Massa terlihat berdemo di halaman Gedung DPR Aceh di Banda Aceh, Kamis (8/10/2020).
Jalan Teuku Daud Beureueh di depan gedung dewan sempat ditutup ketika aksi berlangsung.
Mahasiswa yang menggunakan almamater masing-masing kampus membawa sejumlah spanduk serta poster berisi penolakan UU Ciptaker.
Ada yang bertuliskan ‘buruh itu manusia boss!!! Bukan barang!!!’, ada juga ‘cukup mantan saya yang PHP bapak jangan #mositidakpercaya’.
“Kami mendesak permintaan maaf dari anggota dewan Dapil Aceh yang merupakan bagian dari fraksi-fraksi partai yang mendukung pengesahan UU Omnibus Law Ciptaker,” kata Koordinator Lapangan Rezka Kurniawan dalam dalam tuntutannya.
Mahasiswa meminta Presiden Joko Widodo (Jokowi) mengeluarkan Perppu untuk membatalkan UU tersebut.
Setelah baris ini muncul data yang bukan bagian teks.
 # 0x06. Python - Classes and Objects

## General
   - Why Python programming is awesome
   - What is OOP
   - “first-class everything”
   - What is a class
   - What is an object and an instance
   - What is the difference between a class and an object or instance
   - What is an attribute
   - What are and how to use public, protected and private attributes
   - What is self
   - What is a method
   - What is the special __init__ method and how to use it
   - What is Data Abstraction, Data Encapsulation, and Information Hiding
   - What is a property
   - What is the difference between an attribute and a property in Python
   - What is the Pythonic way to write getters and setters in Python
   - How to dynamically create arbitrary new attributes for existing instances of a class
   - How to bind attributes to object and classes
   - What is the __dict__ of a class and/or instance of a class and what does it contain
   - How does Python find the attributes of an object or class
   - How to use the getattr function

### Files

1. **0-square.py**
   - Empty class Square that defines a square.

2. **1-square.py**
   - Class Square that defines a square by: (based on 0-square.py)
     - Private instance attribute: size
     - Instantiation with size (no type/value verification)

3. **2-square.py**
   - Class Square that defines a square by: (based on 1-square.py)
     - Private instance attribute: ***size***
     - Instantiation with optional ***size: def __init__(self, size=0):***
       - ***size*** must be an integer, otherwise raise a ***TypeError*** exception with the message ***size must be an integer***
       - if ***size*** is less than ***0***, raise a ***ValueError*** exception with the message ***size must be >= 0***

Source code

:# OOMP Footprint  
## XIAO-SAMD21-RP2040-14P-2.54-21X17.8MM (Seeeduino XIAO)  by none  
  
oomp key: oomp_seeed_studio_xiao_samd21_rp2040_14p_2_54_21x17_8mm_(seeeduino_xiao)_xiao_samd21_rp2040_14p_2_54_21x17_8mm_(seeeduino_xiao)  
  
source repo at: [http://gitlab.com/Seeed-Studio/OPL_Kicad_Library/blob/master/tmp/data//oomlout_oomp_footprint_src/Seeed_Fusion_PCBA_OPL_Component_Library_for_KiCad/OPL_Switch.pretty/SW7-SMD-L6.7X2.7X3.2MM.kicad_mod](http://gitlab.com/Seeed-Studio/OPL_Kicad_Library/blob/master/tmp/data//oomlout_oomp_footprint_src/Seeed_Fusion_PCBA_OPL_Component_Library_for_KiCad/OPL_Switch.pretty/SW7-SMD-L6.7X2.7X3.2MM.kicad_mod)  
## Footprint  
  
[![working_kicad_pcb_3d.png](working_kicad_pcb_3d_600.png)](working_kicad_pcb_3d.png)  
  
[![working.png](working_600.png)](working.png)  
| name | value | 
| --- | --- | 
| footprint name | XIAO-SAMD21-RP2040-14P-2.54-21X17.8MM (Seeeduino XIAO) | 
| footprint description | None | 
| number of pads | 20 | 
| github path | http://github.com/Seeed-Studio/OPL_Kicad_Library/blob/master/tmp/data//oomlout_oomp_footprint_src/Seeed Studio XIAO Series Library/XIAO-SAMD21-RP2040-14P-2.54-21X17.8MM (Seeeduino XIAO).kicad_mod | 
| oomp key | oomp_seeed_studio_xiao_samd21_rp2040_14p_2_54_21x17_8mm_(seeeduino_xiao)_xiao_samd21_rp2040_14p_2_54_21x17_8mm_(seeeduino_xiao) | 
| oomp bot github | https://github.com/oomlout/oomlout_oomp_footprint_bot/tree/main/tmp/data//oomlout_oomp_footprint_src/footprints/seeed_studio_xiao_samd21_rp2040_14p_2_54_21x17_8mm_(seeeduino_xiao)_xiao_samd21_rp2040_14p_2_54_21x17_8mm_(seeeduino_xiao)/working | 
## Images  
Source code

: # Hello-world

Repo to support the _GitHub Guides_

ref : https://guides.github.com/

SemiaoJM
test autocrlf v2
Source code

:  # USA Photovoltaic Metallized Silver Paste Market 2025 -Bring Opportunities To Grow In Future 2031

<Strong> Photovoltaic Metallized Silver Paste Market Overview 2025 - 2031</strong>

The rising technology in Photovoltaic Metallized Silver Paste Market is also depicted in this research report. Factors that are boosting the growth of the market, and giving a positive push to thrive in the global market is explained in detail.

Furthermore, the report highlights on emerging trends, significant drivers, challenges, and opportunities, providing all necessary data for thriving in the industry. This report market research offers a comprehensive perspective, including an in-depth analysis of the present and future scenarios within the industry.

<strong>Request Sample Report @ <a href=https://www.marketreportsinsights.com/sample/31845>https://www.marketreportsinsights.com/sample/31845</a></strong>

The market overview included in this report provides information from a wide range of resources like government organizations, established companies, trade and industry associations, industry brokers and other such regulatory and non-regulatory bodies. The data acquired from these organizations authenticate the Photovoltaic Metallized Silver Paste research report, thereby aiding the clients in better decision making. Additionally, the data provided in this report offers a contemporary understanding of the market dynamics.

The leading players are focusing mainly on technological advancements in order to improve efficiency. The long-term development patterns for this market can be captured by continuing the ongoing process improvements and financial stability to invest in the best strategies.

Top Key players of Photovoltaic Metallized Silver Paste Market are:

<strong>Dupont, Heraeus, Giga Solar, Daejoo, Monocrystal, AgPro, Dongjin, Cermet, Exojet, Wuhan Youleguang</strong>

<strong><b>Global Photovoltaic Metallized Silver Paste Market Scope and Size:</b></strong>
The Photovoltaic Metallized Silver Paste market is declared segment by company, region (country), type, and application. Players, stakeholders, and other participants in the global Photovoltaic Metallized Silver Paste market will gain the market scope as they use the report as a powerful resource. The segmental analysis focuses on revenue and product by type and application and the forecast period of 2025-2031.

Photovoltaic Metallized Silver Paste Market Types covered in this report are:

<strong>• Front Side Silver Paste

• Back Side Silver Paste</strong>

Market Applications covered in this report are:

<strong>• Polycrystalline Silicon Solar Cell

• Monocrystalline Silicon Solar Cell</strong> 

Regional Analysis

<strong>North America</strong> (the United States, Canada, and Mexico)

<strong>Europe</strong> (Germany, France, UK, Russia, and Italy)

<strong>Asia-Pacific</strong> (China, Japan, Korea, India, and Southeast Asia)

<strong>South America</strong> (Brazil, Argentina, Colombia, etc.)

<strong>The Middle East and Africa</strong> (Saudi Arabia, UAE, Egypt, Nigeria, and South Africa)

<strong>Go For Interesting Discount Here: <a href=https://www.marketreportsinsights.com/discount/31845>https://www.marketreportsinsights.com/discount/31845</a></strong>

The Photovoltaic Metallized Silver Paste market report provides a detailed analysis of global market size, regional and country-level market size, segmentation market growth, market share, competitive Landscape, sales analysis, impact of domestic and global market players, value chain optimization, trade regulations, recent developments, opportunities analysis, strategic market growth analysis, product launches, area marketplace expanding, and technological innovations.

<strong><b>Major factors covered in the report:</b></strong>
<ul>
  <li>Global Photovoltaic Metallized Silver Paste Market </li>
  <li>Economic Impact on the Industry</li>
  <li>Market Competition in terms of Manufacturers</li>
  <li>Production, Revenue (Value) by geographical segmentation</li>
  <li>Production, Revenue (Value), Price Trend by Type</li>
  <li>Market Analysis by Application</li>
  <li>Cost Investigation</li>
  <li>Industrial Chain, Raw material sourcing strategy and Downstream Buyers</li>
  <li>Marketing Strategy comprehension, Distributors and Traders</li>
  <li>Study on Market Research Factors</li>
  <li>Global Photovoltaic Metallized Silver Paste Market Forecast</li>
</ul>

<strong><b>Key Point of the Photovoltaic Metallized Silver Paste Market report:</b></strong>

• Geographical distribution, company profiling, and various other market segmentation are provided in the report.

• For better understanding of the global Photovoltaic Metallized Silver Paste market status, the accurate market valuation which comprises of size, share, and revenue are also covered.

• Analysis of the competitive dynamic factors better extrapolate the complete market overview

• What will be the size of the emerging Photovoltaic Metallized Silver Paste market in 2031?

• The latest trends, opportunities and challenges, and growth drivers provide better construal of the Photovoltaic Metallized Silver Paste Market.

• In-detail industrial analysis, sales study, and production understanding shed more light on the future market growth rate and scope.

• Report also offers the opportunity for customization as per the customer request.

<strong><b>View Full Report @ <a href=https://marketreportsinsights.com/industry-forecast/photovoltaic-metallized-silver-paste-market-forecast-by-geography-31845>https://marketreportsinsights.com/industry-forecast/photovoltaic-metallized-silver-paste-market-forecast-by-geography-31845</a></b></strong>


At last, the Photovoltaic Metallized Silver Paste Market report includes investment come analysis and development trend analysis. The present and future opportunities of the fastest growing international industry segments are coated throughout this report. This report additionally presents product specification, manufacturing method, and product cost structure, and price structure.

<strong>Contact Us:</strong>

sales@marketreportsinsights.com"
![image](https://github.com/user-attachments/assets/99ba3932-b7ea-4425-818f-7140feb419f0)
Mereka mendesak DPR Aceh menyatakan sikap penolakan terhadap UU Ciptaker.
“Mendesak DPRA untuk menjaga kedudukan Aceh sebagai daerah keistimewaan atau daerah yang memiliki otonomi khusus yang berlandaskan Undang-undang Pemerintahan Aceh (UUPA),” jelas Rezka.
Empat anggota DPR Aceh, Bardan Saidi (PKS), Nora Idah Nita dan T Ibrahim (Demokrat) serta Fuadri (PAN) sempat menemui massa.
Mahasiswa memberikan tuntutan dan diteken keempat anggota dewan. Massa yang sempat membakar ban kemudian membubarkan diri.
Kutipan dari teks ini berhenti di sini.